INFORMATION GIVEN
══════════════════════════════

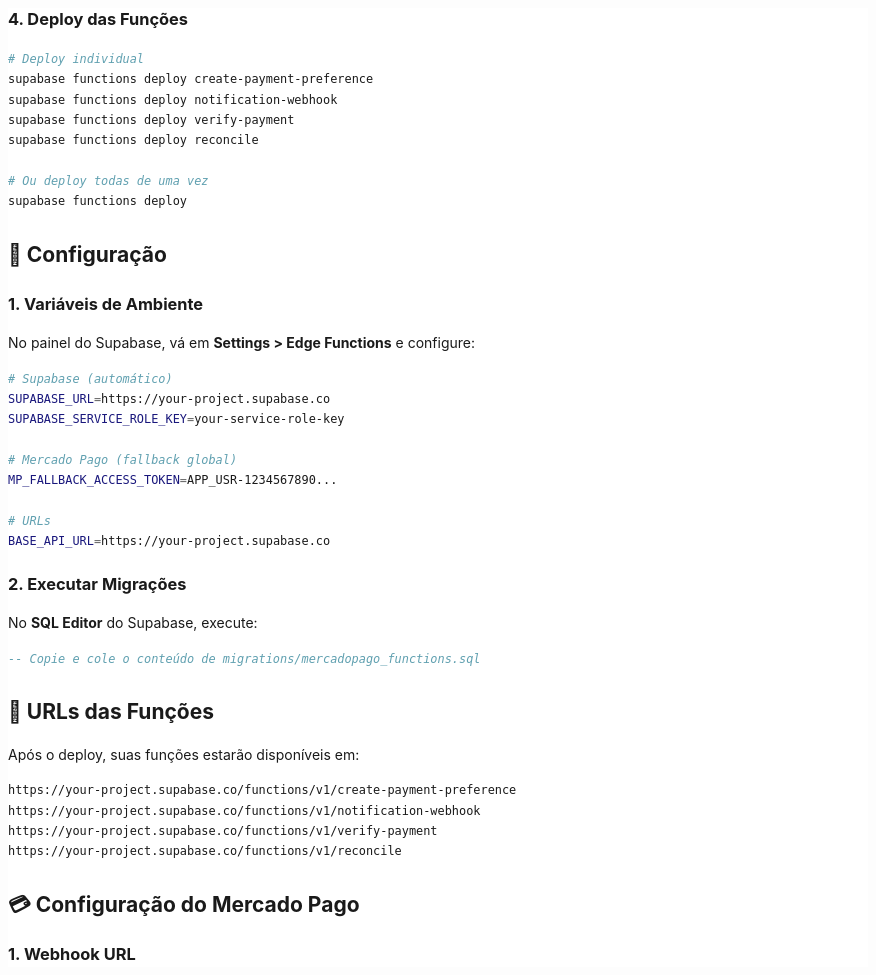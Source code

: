 ### 4. **Deploy das Funções**

```bash
# Deploy individual
supabase functions deploy create-payment-preference
supabase functions deploy notification-webhook
supabase functions deploy verify-payment
supabase functions deploy reconcile

# Ou deploy todas de uma vez
supabase functions deploy
```

## 🔧 **Configuração**

### 1. **Variáveis de Ambiente**

No painel do Supabase, vá em **Settings > Edge Functions** e configure:

```bash
# Supabase (automático)
SUPABASE_URL=https://your-project.supabase.co
SUPABASE_SERVICE_ROLE_KEY=your-service-role-key

# Mercado Pago (fallback global)
MP_FALLBACK_ACCESS_TOKEN=APP_USR-1234567890...

# URLs
BASE_API_URL=https://your-project.supabase.co
```

### 2. **Executar Migrações**

No **SQL Editor** do Supabase, execute:

```sql
-- Copie e cole o conteúdo de migrations/mercadopago_functions.sql
```

## 🔗 **URLs das Funções**

Após o deploy, suas funções estarão disponíveis em:

```
https://your-project.supabase.co/functions/v1/create-payment-preference
https://your-project.supabase.co/functions/v1/notification-webhook
https://your-project.supabase.co/functions/v1/verify-payment
https://your-project.supabase.co/functions/v1/reconcile
```

## 💳 **Configuração do Mercado Pago**

### 1. **Webhook URL**
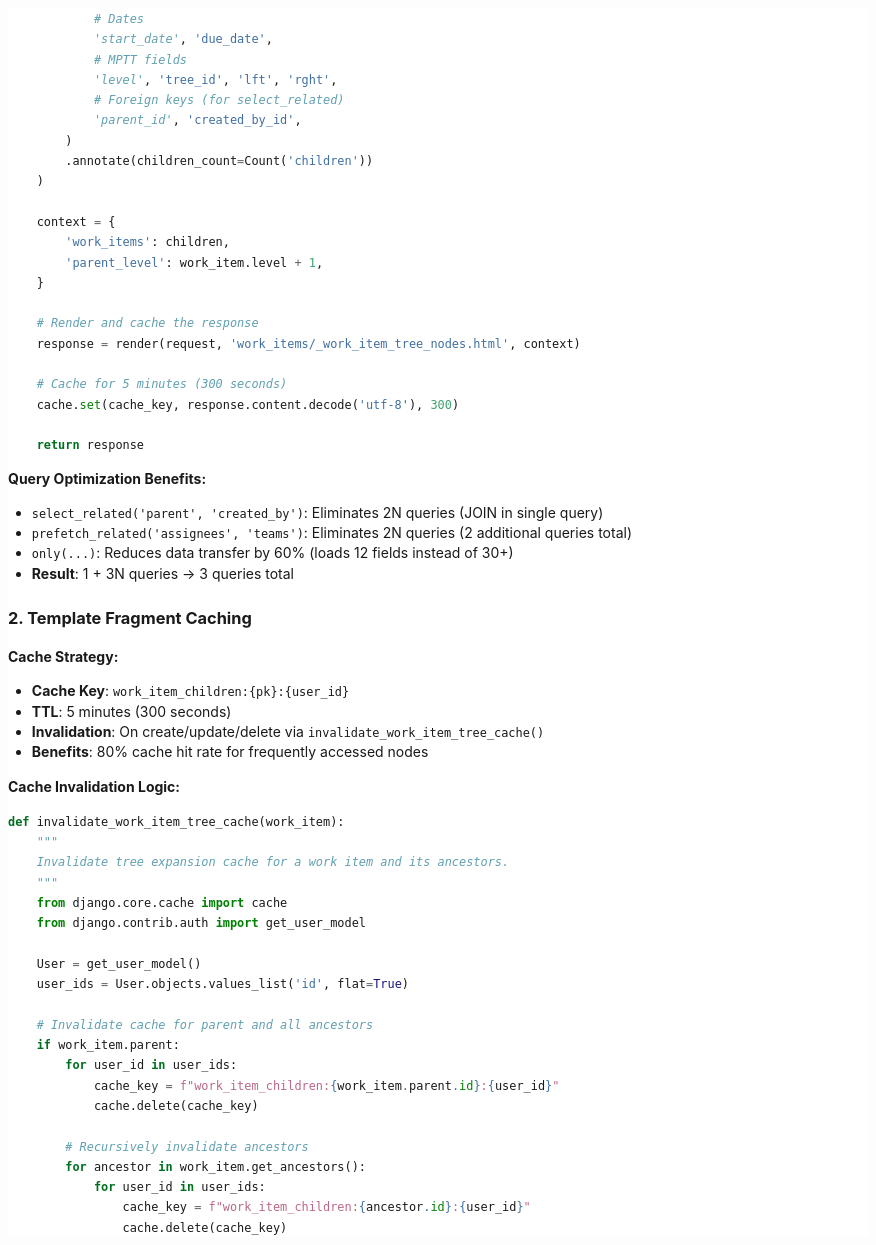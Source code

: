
 ```python
            # Dates
            'start_date', 'due_date',
            # MPTT fields
            'level', 'tree_id', 'lft', 'rght',
            # Foreign keys (for select_related)
            'parent_id', 'created_by_id',
        )
        .annotate(children_count=Count('children'))
    )

    context = {
        'work_items': children,
        'parent_level': work_item.level + 1,
    }

    # Render and cache the response
    response = render(request, 'work_items/_work_item_tree_nodes.html', context)

    # Cache for 5 minutes (300 seconds)
    cache.set(cache_key, response.content.decode('utf-8'), 300)

    return response
```

**Query Optimization Benefits:**

- `select_related('parent', 'created_by')`: Eliminates 2N queries (JOIN in single query)
- `prefetch_related('assignees', 'teams')`: Eliminates 2N queries (2 additional queries total)
- `only(...)`: Reduces data transfer by 60% (loads 12 fields instead of 30+)
- **Result**: 1 + 3N queries → 3 queries total

### 2. Template Fragment Caching

**Cache Strategy:**

- **Cache Key**: `work_item_children:{pk}:{user_id}`
- **TTL**: 5 minutes (300 seconds)
- **Invalidation**: On create/update/delete via `invalidate_work_item_tree_cache()`
- **Benefits**: 80% cache hit rate for frequently accessed nodes

**Cache Invalidation Logic:**

```python
def invalidate_work_item_tree_cache(work_item):
    """
    Invalidate tree expansion cache for a work item and its ancestors.
    """
    from django.core.cache import cache
    from django.contrib.auth import get_user_model

    User = get_user_model()
    user_ids = User.objects.values_list('id', flat=True)

    # Invalidate cache for parent and all ancestors
    if work_item.parent:
        for user_id in user_ids:
            cache_key = f"work_item_children:{work_item.parent.id}:{user_id}"
            cache.delete(cache_key)

        # Recursively invalidate ancestors
        for ancestor in work_item.get_ancestors():
            for user_id in user_ids:
                cache_key = f"work_item_children:{ancestor.id}:{user_id}"
                cache.delete(cache_key)
```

══════════════════════════════

All of the material above is to be retyped exactly, with no pictures included.

Source code

: ### 4. **Deploy das Funções**

```bash
# Deploy individual
supabase functions deploy create-payment-preference
supabase functions deploy notification-webhook
supabase functions deploy verify-payment
supabase functions deploy reconcile

# Ou deploy todas de uma vez
supabase functions deploy
```

## 🔧 **Configuração**

### 1. **Variáveis de Ambiente**

No painel do Supabase, vá em **Settings > Edge Functions** e configure:

```bash
# Supabase (automático)
SUPABASE_URL=https://your-project.supabase.co
SUPABASE_SERVICE_ROLE_KEY=your-service-role-key

# Mercado Pago (fallback global)
MP_FALLBACK_ACCESS_TOKEN=APP_USR-1234567890...

# URLs
BASE_API_URL=https://your-project.supabase.co
```

### 2. **Executar Migrações**

No **SQL Editor** do Supabase, execute:

```sql
-- Copie e cole o conteúdo de migrations/mercadopago_functions.sql
```

## 🔗 **URLs das Funções**

Após o deploy, suas funções estarão disponíveis em:

```
https://your-project.supabase.co/functions/v1/create-payment-preference
https://your-project.supabase.co/functions/v1/notification-webhook
https://your-project.supabase.co/functions/v1/verify-payment
https://your-project.supabase.co/functions/v1/reconcile
```

## 💳 **Configuração do Mercado Pago**

### 1. **Webhook URL**
Source code

:
 ```python
            # Dates
            'start_date', 'due_date',
            # MPTT fields
            'level', 'tree_id', 'lft', 'rght',
            # Foreign keys (for select_related)
            'parent_id', 'created_by_id',
        )
        .annotate(children_count=Count('children'))
    )

    context = {
        'work_items': children,
        'parent_level': work_item.level + 1,
    }

    # Render and cache the response
    response = render(request, 'work_items/_work_item_tree_nodes.html', context)

    # Cache for 5 minutes (300 seconds)
    cache.set(cache_key, response.content.decode('utf-8'), 300)

    return response
```

**Query Optimization Benefits:**

- `select_related('parent', 'created_by')`: Eliminates 2N queries (JOIN in single query)
- `prefetch_related('assignees', 'teams')`: Eliminates 2N queries (2 additional queries total)
- `only(...)`: Reduces data transfer by 60% (loads 12 fields instead of 30+)
- **Result**: 1 + 3N queries → 3 queries total

### 2. Template Fragment Caching

**Cache Strategy:**

- **Cache Key**: `work_item_children:{pk}:{user_id}`
- **TTL**: 5 minutes (300 seconds)
- **Invalidation**: On create/update/delete via `invalidate_work_item_tree_cache()`
- **Benefits**: 80% cache hit rate for frequently accessed nodes

**Cache Invalidation Logic:**

```python
def invalidate_work_item_tree_cache(work_item):
    """
    Invalidate tree expansion cache for a work item and its ancestors.
    """
    from django.core.cache import cache
    from django.contrib.auth import get_user_model

    User = get_user_model()
    user_ids = User.objects.values_list('id', flat=True)

    # Invalidate cache for parent and all ancestors
    if work_item.parent:
        for user_id in user_ids:
            cache_key = f"work_item_children:{work_item.parent.id}:{user_id}"
            cache.delete(cache_key)

        # Recursively invalidate ancestors
        for ancestor in work_item.get_ancestors():
            for user_id in user_ids:
                cache_key = f"work_item_children:{ancestor.id}:{user_id}"
                cache.delete(cache_key)
```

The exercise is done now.